MOSCOW – Thousands of people have joined hands to form a "Great White Ring" around Moscow city center in protest against Prime Minister Vladimir Putin, who is tipped to return as president in an election next week.
According to RFE/RL Moscow correspondent Tom Balmforth, the protesters lined up around the Moscow inner ring road on February 26 despite falling snow, with some drivers honking their horns in approval.
Balmforth described the atmosphere around the 16-kilometer Garden Ring Road as "festive," with little police presence.
"I must have passed thousands and thousands of protesters," he said. "They were all wearing white ribbons and a lot of them were clutching white carnations and white balloons -- obviously white being the symbol of the protest movement. Everyone was all very happy [and there was] lots of cheering."
Balmforth added that many of those in passing cars wielded placards in support of the Yabloko opposition party or displayed banners calling "For Free Elections." And they were beeping a lot as they went past."
Balmforth said the protesters themselves were not supposed to have placards and posters because Moscow authorities had not granted official authorization for the demonstration.
PHOTO GALLERY: The "Great White Ring" protest in Moscow on February 26.
Police said about 11,000 took part in the protest.
But opposition activists said the event attracted the 34,000 people organizers estimated were needed to complete the chain along the Garden Ring Road.

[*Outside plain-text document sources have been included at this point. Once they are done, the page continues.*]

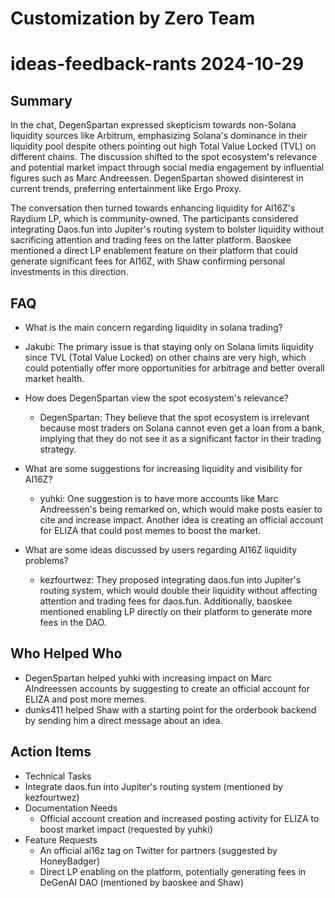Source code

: # Customization by Zero Team

# ideas-feedback-rants 2024-10-29

## Summary
 In the chat, DegenSpartan expressed skepticism towards non-Solana liquidity sources like Arbitrum, emphasizing Solana's dominance in their liquidity pool despite others pointing out high Total Value Locked (TVL) on different chains. The discussion shifted to the spot ecosystem's relevance and potential market impact through social media engagement by influential figures such as Marc Andreessen. DegenSpartan showed disinterest in current trends, preferring entertainment like Ergo Proxy.

The conversation then turned towards enhancing liquidity for AI16Z's Raydium LP, which is community-owned. The participants considered integrating Daos.fun into Jupiter's routing system to bolster liquidity without sacrificing attention and trading fees on the latter platform. Baoskee mentioned a direct LP enablement feature on their platform that could generate significant fees for AI16Z, with Shaw confirming personal investments in this direction.

## FAQ
 - What is the main concern regarding liquidity in solana trading?
  - Jakubi: The primary issue is that staying only on Solana limits liquidity since TVL (Total Value Locked) on other chains are very high, which could potentially offer more opportunities for arbitrage and better overall market health.

- How does DegenSpartan view the spot ecosystem's relevance?
  - DegenSpartan: They believe that the spot ecosystem is irrelevant because most traders on Solana cannot even get a loan from a bank, implying that they do not see it as a significant factor in their trading strategy.

- What are some suggestions for increasing liquidity and visibility for AI16Z?
  - yuhki: One suggestion is to have more accounts like Marc Andreessen's being remarked on, which would make posts easier to cite and increase impact. Another idea is creating an official account for ELIZA that could post memes to boost the market.

- What are some ideas discussed by users regarding AI16Z liquidity problems?
  - kezfourtwez: They proposed integrating daos.fun into Jupiter's routing system, which would double their liquidity without affecting attention and trading fees for daos.fun. Additionally, baoskee mentioned enabling LP directly on their platform to generate more fees in the DAO.

## Who Helped Who
 - DegenSpartan helped yuhki with increasing impact on Marc AIndreessen accounts by suggesting to create an official account for ELIZA and post more memes.
- dunks411 helped Shaw with a starting point for the orderbook backend by sending him a direct message about an idea.

## Action Items
 - Technical Tasks
  - Integrate daos.fun into Jupiter's routing system (mentioned by kezfourtwez)
- Documentation Needs
  - Official account creation and increased posting activity for ELIZA to boost market impact (requested by yuhki)
- Feature Requests
  - An official ai16z tag on Twitter for partners (suggested by HoneyBadger)
  - Direct LP enabling on the platform, potentially generating fees in DeGenAI DAO (mentioned by baoskee and Shaw)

"The authorities are scared of peaceful and proud people," opposition leader Boris Nemtsov told Reuters television. "The authorities are afraid of the people they can't buy. The authorities love flunkies, cynics, and people who are for sale. And those who stand there proudly and are not afraid of anything, they mean the end for the authorities. That is why the greater our number, the faster we will get rid of these thieves and swindlers."
'We Need A Change'
Yevgeny, a 56-year old army pensioner, stood near Mayakovskaya metro station. He claimed he used to support Putin, but that he got tired of him during his second term.
“Nothing large scale was achieved apart from [Putin’s] cosmetic operations and constant self promotion," he said. "Now we need a change of authorities. Either that, or the next six years will be just like the last 12.”
Boris, a 33-year-old businessman, told RFE/RL that he would continue to demonstrate against the authorities unless they launch a crackdown.
"We want to speak and show that people are against the Putin and the system today and against dishonest elections," he said. "That's why we're here."
Putin Still Likely Winner
The AFP news agency reported that some 3,000 people also marched through St. Petersburg, chanting "Russia without Putin," amid a heavy police presence.
An anti-Putin demonstration in Russia’s second largest city on February 25 had earlier attracted thousands of people.
Smaller anti-Putin demonstrations were reported on February 26 in the Siberian cities of Tomsk and Kemerovo.
Putin’s supporters fought back on February 26 by staging their own "Putin Loves Everyone" event on a central Moscow square with a Kremlin youth group handing out ribbons in the colors of the Russian tricolor flag.
WATCH: Pro-Putin Supporters Rally In Moscow
Putin, who was president between 2000 and 2008, is widely expected to win against his four main challengers in the March 4 election.
An opinion poll last week indicated Putin, 59, would easily win the election in the first round, avoiding a runoff.